The only thing Kirkland gets from Sound Transit is the shaft

To my fellow Kirkland residents: Do you remember last Summer and Fall when your mailbox bulged with flyers promoting Sound Transit III? All the phone calls, push polls, and incessant print, radio, and television advertising. All that stopped, abruptly, as soon as they convinced enough (people) to vote “Yes” for new property taxes, higher sales taxes, and the incredibly inflated motor vehicle excise taxes we are experiencing now. They never noted in those election-season ads the true accomplishments of Sound Transit: Highest per-mile construction costs for light rail. Highest per-rider subsidies for Sounder heavy rail. “Sub-Area Equity”, the concept that sold the public on the first phase (second vote) utterly abandoned.

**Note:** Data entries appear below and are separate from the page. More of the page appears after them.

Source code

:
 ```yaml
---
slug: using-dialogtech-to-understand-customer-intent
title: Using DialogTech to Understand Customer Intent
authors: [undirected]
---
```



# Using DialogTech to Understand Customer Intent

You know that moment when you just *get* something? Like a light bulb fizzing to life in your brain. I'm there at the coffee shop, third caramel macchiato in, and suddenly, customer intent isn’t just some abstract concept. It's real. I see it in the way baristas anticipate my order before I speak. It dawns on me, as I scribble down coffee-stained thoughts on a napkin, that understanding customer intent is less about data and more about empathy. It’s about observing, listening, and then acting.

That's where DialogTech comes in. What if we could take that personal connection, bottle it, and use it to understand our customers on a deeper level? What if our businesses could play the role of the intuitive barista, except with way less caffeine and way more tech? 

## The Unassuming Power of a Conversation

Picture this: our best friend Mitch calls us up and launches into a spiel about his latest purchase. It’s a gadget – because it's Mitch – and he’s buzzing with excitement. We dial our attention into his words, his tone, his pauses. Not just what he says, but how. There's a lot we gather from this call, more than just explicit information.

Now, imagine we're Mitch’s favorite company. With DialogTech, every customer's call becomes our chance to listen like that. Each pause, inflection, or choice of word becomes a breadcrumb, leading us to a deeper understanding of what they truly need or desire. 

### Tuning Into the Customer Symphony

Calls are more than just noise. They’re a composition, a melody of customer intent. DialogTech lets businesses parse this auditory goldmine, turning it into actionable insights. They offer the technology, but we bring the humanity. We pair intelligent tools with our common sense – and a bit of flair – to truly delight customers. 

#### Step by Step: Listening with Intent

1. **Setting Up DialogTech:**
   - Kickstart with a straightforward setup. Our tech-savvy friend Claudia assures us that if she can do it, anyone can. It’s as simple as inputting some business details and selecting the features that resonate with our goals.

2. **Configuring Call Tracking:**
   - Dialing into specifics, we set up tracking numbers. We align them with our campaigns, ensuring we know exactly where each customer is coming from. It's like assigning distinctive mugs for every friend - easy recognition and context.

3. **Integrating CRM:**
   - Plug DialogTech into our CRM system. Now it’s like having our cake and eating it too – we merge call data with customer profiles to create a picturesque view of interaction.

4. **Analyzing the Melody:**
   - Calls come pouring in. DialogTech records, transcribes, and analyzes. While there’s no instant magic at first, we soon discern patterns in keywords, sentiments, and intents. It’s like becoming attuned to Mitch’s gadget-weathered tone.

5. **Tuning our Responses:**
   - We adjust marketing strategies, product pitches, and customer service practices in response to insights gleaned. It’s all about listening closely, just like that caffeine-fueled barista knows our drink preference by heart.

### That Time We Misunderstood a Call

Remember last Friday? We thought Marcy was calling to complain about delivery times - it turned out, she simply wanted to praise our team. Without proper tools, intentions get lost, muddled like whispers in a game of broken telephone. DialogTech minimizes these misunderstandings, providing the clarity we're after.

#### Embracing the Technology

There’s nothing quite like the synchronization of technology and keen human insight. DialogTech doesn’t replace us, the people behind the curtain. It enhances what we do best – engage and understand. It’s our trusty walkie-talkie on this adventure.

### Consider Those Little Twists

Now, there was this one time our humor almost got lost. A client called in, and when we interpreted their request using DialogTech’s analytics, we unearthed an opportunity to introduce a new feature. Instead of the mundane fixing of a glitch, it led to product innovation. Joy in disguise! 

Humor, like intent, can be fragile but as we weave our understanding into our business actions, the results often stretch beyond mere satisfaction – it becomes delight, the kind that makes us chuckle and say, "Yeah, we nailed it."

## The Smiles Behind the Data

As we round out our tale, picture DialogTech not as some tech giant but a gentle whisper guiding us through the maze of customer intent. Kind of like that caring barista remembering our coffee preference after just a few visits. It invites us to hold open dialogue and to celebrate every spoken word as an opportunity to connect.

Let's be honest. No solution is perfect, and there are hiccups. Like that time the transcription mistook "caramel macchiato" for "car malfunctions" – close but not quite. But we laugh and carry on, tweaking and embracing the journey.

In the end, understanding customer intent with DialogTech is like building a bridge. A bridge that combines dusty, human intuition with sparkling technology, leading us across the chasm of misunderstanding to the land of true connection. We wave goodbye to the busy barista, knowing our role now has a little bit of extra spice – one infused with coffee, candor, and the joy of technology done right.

What do we get out of ST-3? A spur line to the South Kirkland P&R “scheduled” to open (remember ST misses many deadlines, some by decades) in 2041! In contrast to all the information they couldn’t wait to provide us during the past election cycle, I had to learn about what Sound Transit has up their sleeve for us in a flyer I picked up at the King Street railroad station. This brochure, called “RIDE” is chock-a-block full of fun details about what Sound Transit will be inflicting upon Eastsiders in the years to come. Did you know that Sound Transit was going to take over both the South Bellevue and Overlake Park-and-Ride lots for five or six years to use as “staging areas” for their work? Rather than buy property they will develop into future parking facilities for commuters and prepare it for temporary use during construction, they commandeer transportation assets we paid for long, long ago.

What do you think happens to our South Kirkland P&R when Overlake and South Bellevue are confiscated? They didn’t number every space for the fun of it. Pay-to-Park is in our future. And what happens with all the commuter parking that clogs side streets along 108th Avenue NE right now? Does that get better, or worse?

The only thing Kirkland gets from Sound Transit is the shaft, but don’t expect most of our City Council, or County Councilmember (Claudia) Balducci, or the delegation from the 48th District in Olympia to do anything about it. They’re all in for higher taxes, and the ridiculously expensive, inefficient, and wholly Seattle-centric “regional” transit system our money is paying for. Wake up fellow Kirklanders!